* **Assignment**
Lines where the string "limits" appears are to be copied from the entries below.

* **Input**
**********

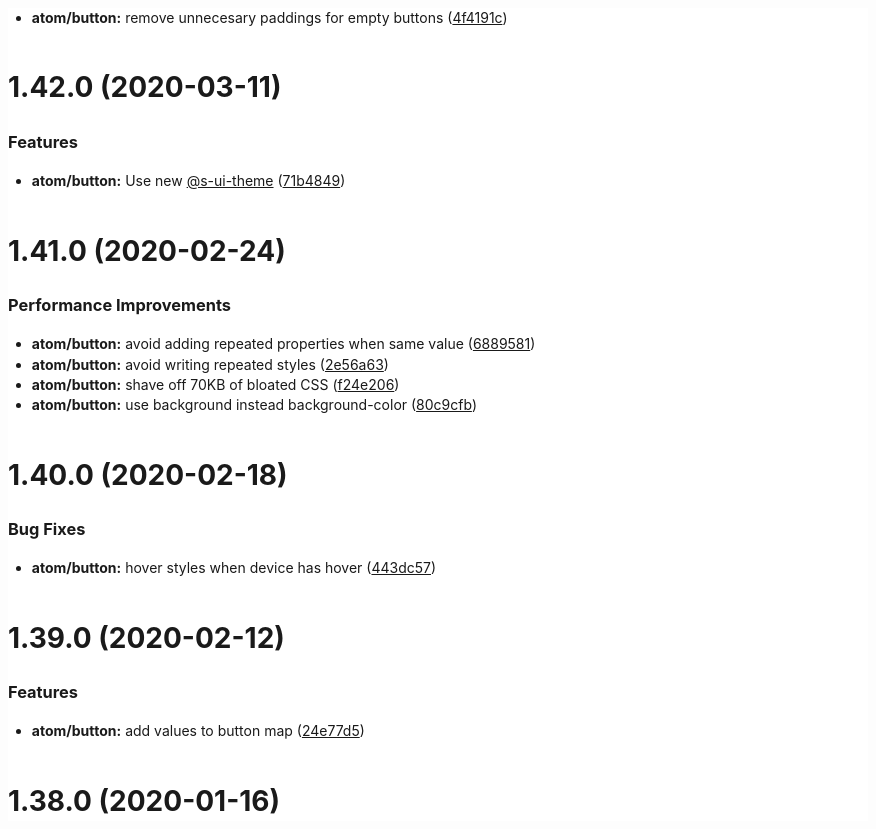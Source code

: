 * **atom/button:** remove unnecesary paddings for empty buttons ([4f4191c](https://github.com/SUI-Components/sui-components/commit/4f4191c8c9738e5616e0f3d2d61cf1d9c4db9c4b))



# 1.42.0 (2020-03-11)


### Features

* **atom/button:** Use new [@s-ui-theme](https://github.com/s-ui-theme) ([71b4849](https://github.com/SUI-Components/sui-components/commit/71b4849fa9241112d1a0a70889a88075fbb2eff9))



# 1.41.0 (2020-02-24)


### Performance Improvements

* **atom/button:** avoid adding repeated properties when same value ([6889581](https://github.com/SUI-Components/sui-components/commit/6889581017061f57a0953c7e2bf45274bd7c5b03))
* **atom/button:** avoid writing repeated styles ([2e56a63](https://github.com/SUI-Components/sui-components/commit/2e56a637a3beefb97ce76d9520d84ab17f41385f))
* **atom/button:** shave off 70KB of bloated CSS ([f24e206](https://github.com/SUI-Components/sui-components/commit/f24e2061c937f20f4afce983ded3db33bbd3f7ff))
* **atom/button:** use background instead background-color ([80c9cfb](https://github.com/SUI-Components/sui-components/commit/80c9cfbf9e38a1968c2bc39ea89eb764c2756406))



# 1.40.0 (2020-02-18)


### Bug Fixes

* **atom/button:** hover styles when device has hover ([443dc57](https://github.com/SUI-Components/sui-components/commit/443dc574ba34ea247ac8cc2d8c2b509319d8c537))



# 1.39.0 (2020-02-12)


### Features

* **atom/button:** add values to button map ([24e77d5](https://github.com/SUI-Components/sui-components/commit/24e77d557ae8d0caf9893b15300c0f6805178ebd))



# 1.38.0 (2020-01-16)
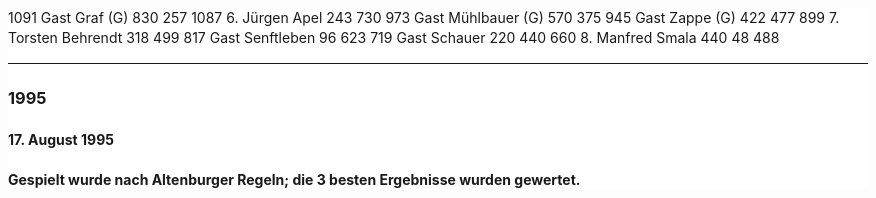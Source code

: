 <th bgcolor="#ff0000">1091</th>
</tr>
<tr>
<th bgcolor="#ff0000">Gast</th>
<td>Graf (G)</td>
<td>830</td>
<td>257</td>
<th bgcolor="#ff0000">1087</th>
</tr>
<tr>
<th bgcolor="#ff0000">6.</th>
<td>Jürgen Apel</td>
<td>243</td>
<td>730</td>
<th bgcolor="#ff0000">973</th>
</tr>
<tr>
<th bgcolor="#ff0000">Gast</th>
<td>Mühlbauer (G)</td>
<td>570</td>
<td>375</td>
<th bgcolor="#ff0000">945</th>
</tr>
<tr>
<th bgcolor="#ff0000">Gast</th>
<td>Zappe (G)</td>
<td>422</td>
<td>477</td>
<th bgcolor="#ff0000">899</th>
</tr>
<tr>
<th bgcolor="#ff0000">7.</th>
<td>Torsten Behrendt</td>
<td>318</td>
<td>499</td>
<th bgcolor="#ff0000">817</th>
</tr>
<tr>
<th bgcolor="#ff0000">Gast</th>
<td>Senftleben</td>
<td>96</td>
<td>623</td>
<th bgcolor="#ff0000">719</th>
</tr>
<tr>
<th bgcolor="#ff0000">Gast</th>
<td>Schauer</td>
<td>220</td>
<td>440</td>
<th bgcolor="#ff0000">660</th>
</tr>
<tr>
<th bgcolor="#ff0000">8.</th>
<td>Manfred Smala</td>
<td>440</td>
<td>48</td>
<th bgcolor="#ff0000">488</th>
</tr>
</tbody>
</table>
<hr/>
<h3>1995</h3>
<h4>17. August 1995</h4>
<h4>Gespielt wurde nach Altenburger Regeln; die 3 besten Ergebnisse wurden gewertet.</h4>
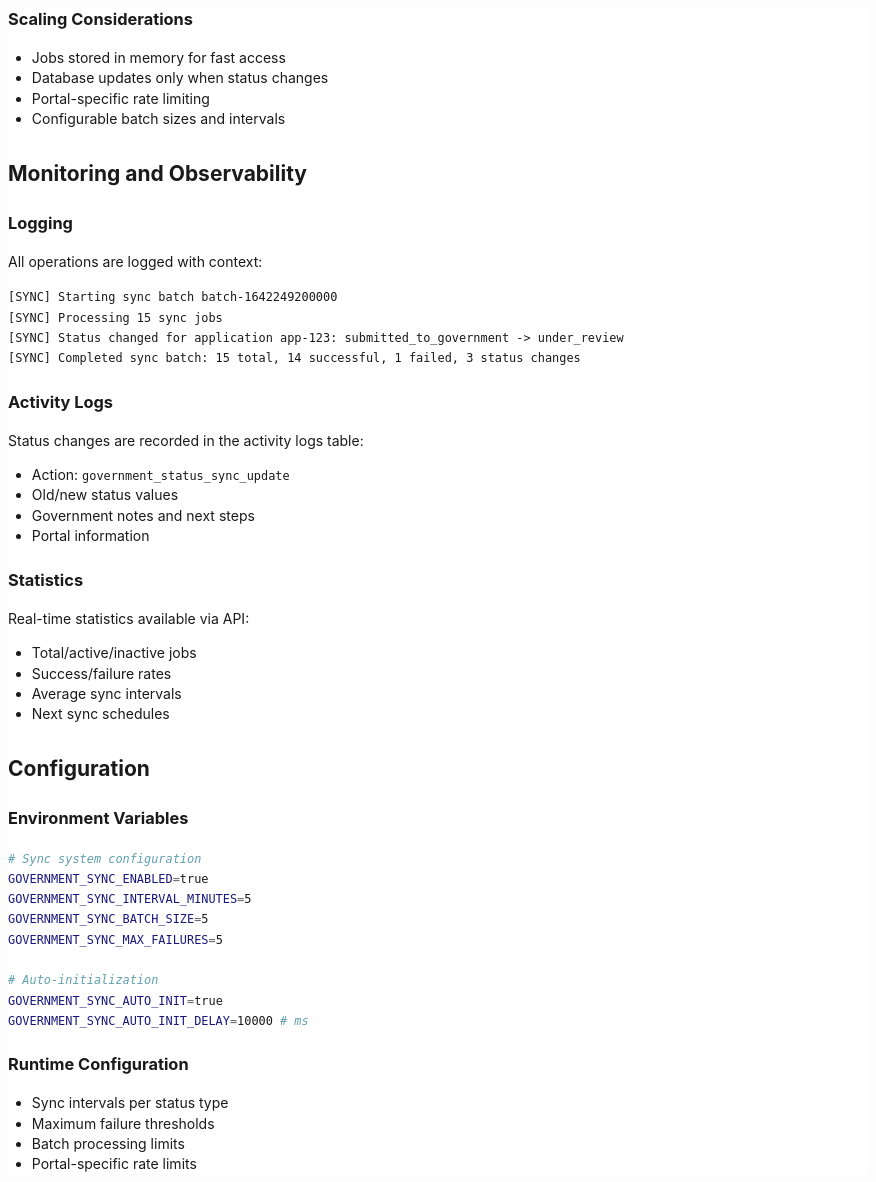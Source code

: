 ### Scaling Considerations
- Jobs stored in memory for fast access
- Database updates only when status changes
- Portal-specific rate limiting
- Configurable batch sizes and intervals

## Monitoring and Observability

### Logging
All operations are logged with context:
```
[SYNC] Starting sync batch batch-1642249200000
[SYNC] Processing 15 sync jobs
[SYNC] Status changed for application app-123: submitted_to_government -> under_review
[SYNC] Completed sync batch: 15 total, 14 successful, 1 failed, 3 status changes
```

### Activity Logs
Status changes are recorded in the activity logs table:
- Action: `government_status_sync_update`
- Old/new status values
- Government notes and next steps
- Portal information

### Statistics
Real-time statistics available via API:
- Total/active/inactive jobs
- Success/failure rates
- Average sync intervals
- Next sync schedules

## Configuration

### Environment Variables
```bash
# Sync system configuration
GOVERNMENT_SYNC_ENABLED=true
GOVERNMENT_SYNC_INTERVAL_MINUTES=5
GOVERNMENT_SYNC_BATCH_SIZE=5
GOVERNMENT_SYNC_MAX_FAILURES=5

# Auto-initialization
GOVERNMENT_SYNC_AUTO_INIT=true
GOVERNMENT_SYNC_AUTO_INIT_DELAY=10000 # ms
```

### Runtime Configuration
- Sync intervals per status type
- Maximum failure thresholds
- Batch processing limits
- Portal-specific rate limits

**********

* **Answer below**
- Batch processing limits
- Portal-specific rate limits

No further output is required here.